Task instructions: Reproduce the listing that follows in full. Omit its images.

Available data:
_ _ _ _ _ _ _

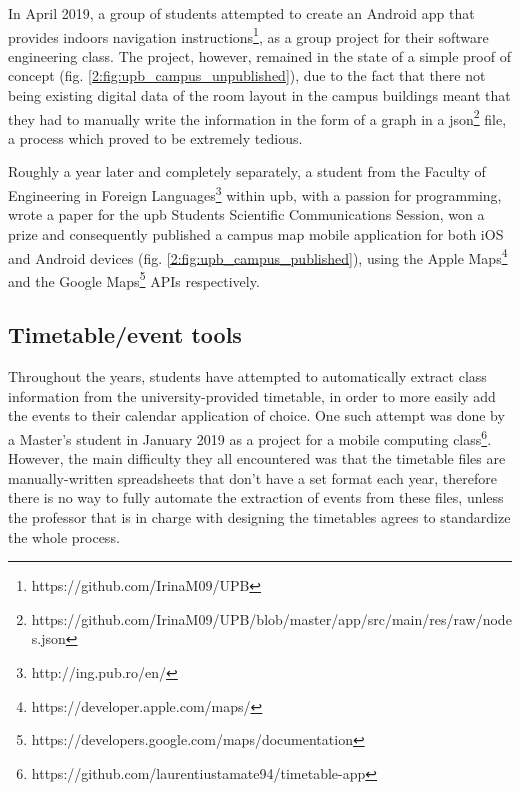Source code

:     In April 2019, a group of students attempted to create an Android app that provides indoors navigation instructions\footnote{https://github.com/IrinaM09/UPB}, as a group project for their software engineering class. The project, however, remained in the state of a simple proof of concept (fig. \ref{2:fig:upb_campus_unpublished}), due to the fact that there not being existing digital data of the room layout in the campus buildings meant that they had to manually write the information in the form of a graph in a \gls{json}\footnote{https://github.com/IrinaM09/UPB/blob/master/app/src/main/res/raw/nodes.json} file, a process which proved to be extremely tedious.
    
    Roughly a year later and completely separately, a student from the Faculty of Engineering in Foreign Languages\footnote{http://ing.pub.ro/en/} within \acrshort{upb}, with a passion for programming,  wrote a paper for the \acrshort{upb} Students Scientific Communications Session, won a prize and consequently published a campus map mobile application for both iOS and Android devices (fig. \ref{2:fig:upb_campus_published}), using the Apple Maps\footnote{https://developer.apple.com/maps/} and the Google Maps\footnote{https://developers.google.com/maps/documentation} APIs respectively.
    
    \subsection{Timetable/event tools} \label{2:existing_apps_timetable}
    Throughout the years, students have attempted to automatically extract class information from the university-provided timetable, in order to more easily add the events to their calendar application of choice. One such attempt was done by a Master's student in January 2019 as a project for a mobile computing class\footnote{https://github.com/laurentiustamate94/timetable-app}. However, the main difficulty they all encountered was that the timetable files are manually-written spreadsheets that don't have a set format each year, therefore there is no way to fully automate the extraction of events from these files, unless the professor that is in charge with designing the timetables agrees to standardize the whole process.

_ _ _ _ _ _ _

Task result:
Source code

:     In April 2019, a group of students attempted to create an Android app that provides indoors navigation instructions\footnote{https://github.com/IrinaM09/UPB}, as a group project for their software engineering class. The project, however, remained in the state of a simple proof of concept (fig. \ref{2:fig:upb_campus_unpublished}), due to the fact that there not being existing digital data of the room layout in the campus buildings meant that they had to manually write the information in the form of a graph in a \gls{json}\footnote{https://github.com/IrinaM09/UPB/blob/master/app/src/main/res/raw/nodes.json} file, a process which proved to be extremely tedious.
    
    Roughly a year later and completely separately, a student from the Faculty of Engineering in Foreign Languages\footnote{http://ing.pub.ro/en/} within \acrshort{upb}, with a passion for programming,  wrote a paper for the \acrshort{upb} Students Scientific Communications Session, won a prize and consequently published a campus map mobile application for both iOS and Android devices (fig. \ref{2:fig:upb_campus_published}), using the Apple Maps\footnote{https://developer.apple.com/maps/} and the Google Maps\footnote{https://developers.google.com/maps/documentation} APIs respectively.
    
    \subsection{Timetable/event tools} \label{2:existing_apps_timetable}
    Throughout the years, students have attempted to automatically extract class information from the university-provided timetable, in order to more easily add the events to their calendar application of choice. One such attempt was done by a Master's student in January 2019 as a project for a mobile computing class\footnote{https://github.com/laurentiustamate94/timetable-app}. However, the main difficulty they all encountered was that the timetable files are manually-written spreadsheets that don't have a set format each year, therefore there is no way to fully automate the extraction of events from these files, unless the professor that is in charge with designing the timetables agrees to standardize the whole process.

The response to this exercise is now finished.